Pimlico Plumbers launches apprenticeship research

Pimlico Plumbers has launched new research into the role of careers services in promoting apprenticeships.

The company, which is a major employer of apprentices, is to conduct the research based on evidence taken from young trainees. It will explore the quality and consistency of the advice young people are given, surrounding the opportunities provided through an apprenticeship.

Anecdotal evidence suggests that most careers advice is biased towards academic routes and that young people are not given the full picture on vocational learning options.

Pimlico Plumbers’ founder, Charlie Mullins, has long campaigned for apprenticeships to be given equal billing by careers advisers. He said: “In our experience at Pimlico Plumbers, the apprentices hardly received any guidance at school about the benefits of an apprenticeship – the overwhelming majority of those who want to do apprenticeships with us have heard about apprenticeships from friends or relatives rather than through schools. That needs to change.”

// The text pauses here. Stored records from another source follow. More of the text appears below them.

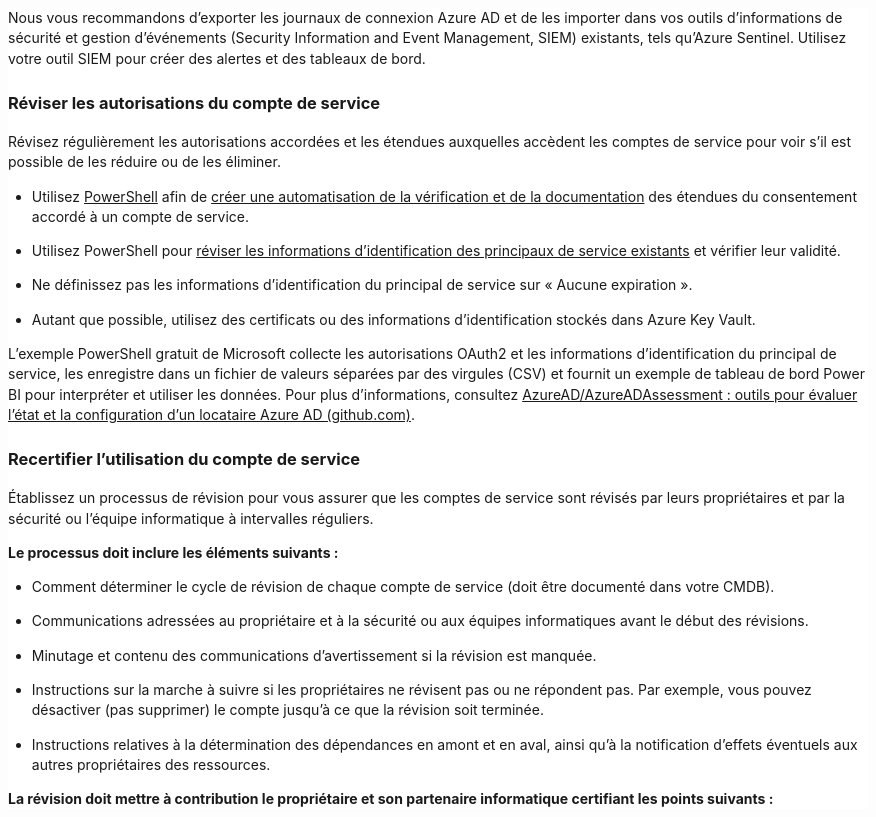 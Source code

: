 Nous vous recommandons d’exporter les journaux de connexion Azure AD et de les importer dans vos outils d’informations de sécurité et gestion d’événements (Security Information and Event Management, SIEM) existants, tels qu’Azure Sentinel. Utilisez votre outil SIEM pour créer des alertes et des tableaux de bord.

### <a name="review-service-account-permissions"></a>Réviser les autorisations du compte de service

Révisez régulièrement les autorisations accordées et les étendues auxquelles accèdent les comptes de service pour voir s’il est possible de les réduire ou de les éliminer.

* Utilisez [PowerShell](https://docs.microsoft.com/powershell/module/azuread/get-azureadserviceprincipaloauth2permissiongrant?view=azureadps-2.0) afin de [créer une automatisation de la vérification et de la documentation](https://gist.github.com/psignoret/41793f8c6211d2df5051d77ca3728c09) des étendues du consentement accordé à un compte de service.

* Utilisez PowerShell pour [réviser les informations d’identification des principaux de service existants](https://github.com/AzureAD/AzureADAssessment) et vérifier leur validité.

* Ne définissez pas les informations d’identification du principal de service sur « Aucune expiration ».

* Autant que possible, utilisez des certificats ou des informations d’identification stockés dans Azure Key Vault.

L’exemple PowerShell gratuit de Microsoft collecte les autorisations OAuth2 et les informations d’identification du principal de service, les enregistre dans un fichier de valeurs séparées par des virgules (CSV) et fournit un exemple de tableau de bord Power BI pour interpréter et utiliser les données. Pour plus d’informations, consultez [AzureAD/AzureADAssessment : outils pour évaluer l’état et la configuration d’un locataire Azure AD (github.com)](https://github.com/AzureAD/AzureADAssessment).

### <a name="recertify-service-account-use"></a>Recertifier l’utilisation du compte de service

Établissez un processus de révision pour vous assurer que les comptes de service sont révisés par leurs propriétaires et par la sécurité ou l’équipe informatique à intervalles réguliers. 

**Le processus doit inclure les éléments suivants :**

* Comment déterminer le cycle de révision de chaque compte de service (doit être documenté dans votre CMDB).

* Communications adressées au propriétaire et à la sécurité ou aux équipes informatiques avant le début des révisions.

* Minutage et contenu des communications d’avertissement si la révision est manquée.

* Instructions sur la marche à suivre si les propriétaires ne révisent pas ou ne répondent pas. Par exemple, vous pouvez désactiver (pas supprimer) le compte jusqu’à ce que la révision soit terminée.

* Instructions relatives à la détermination des dépendances en amont et en aval, ainsi qu’à la notification d’effets éventuels aux autres propriétaires des ressources.

**La révision doit mettre à contribution le propriétaire et son partenaire informatique certifiant les points suivants :**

Previous research from Pimlico Plumbers has focused on how the Government can deliver more apprenticeships and the role of apprenticeships in promoting social mobility. This new research will focus on careers advice. This comes in the wake of a parliamentary inquiry into careers information, advice and guidance at the end of 2016.

Charlie added, “I left school at 15, look at me now. I am not saying that the university route doesn’t work because for some people it clearly does, but we need to guarantee that people are getting the information about apprenticeships. For many young people learning, earning a wage and gaining a trade will be the right answer.

“I think that the Government’s target of three million apprenticeships by 2020 is great – but it’s a big target. That’s why I want to work with more schools to make sure that young people know about all of the options.”

Pimlico Plumbers will be publishing its report later in the spring.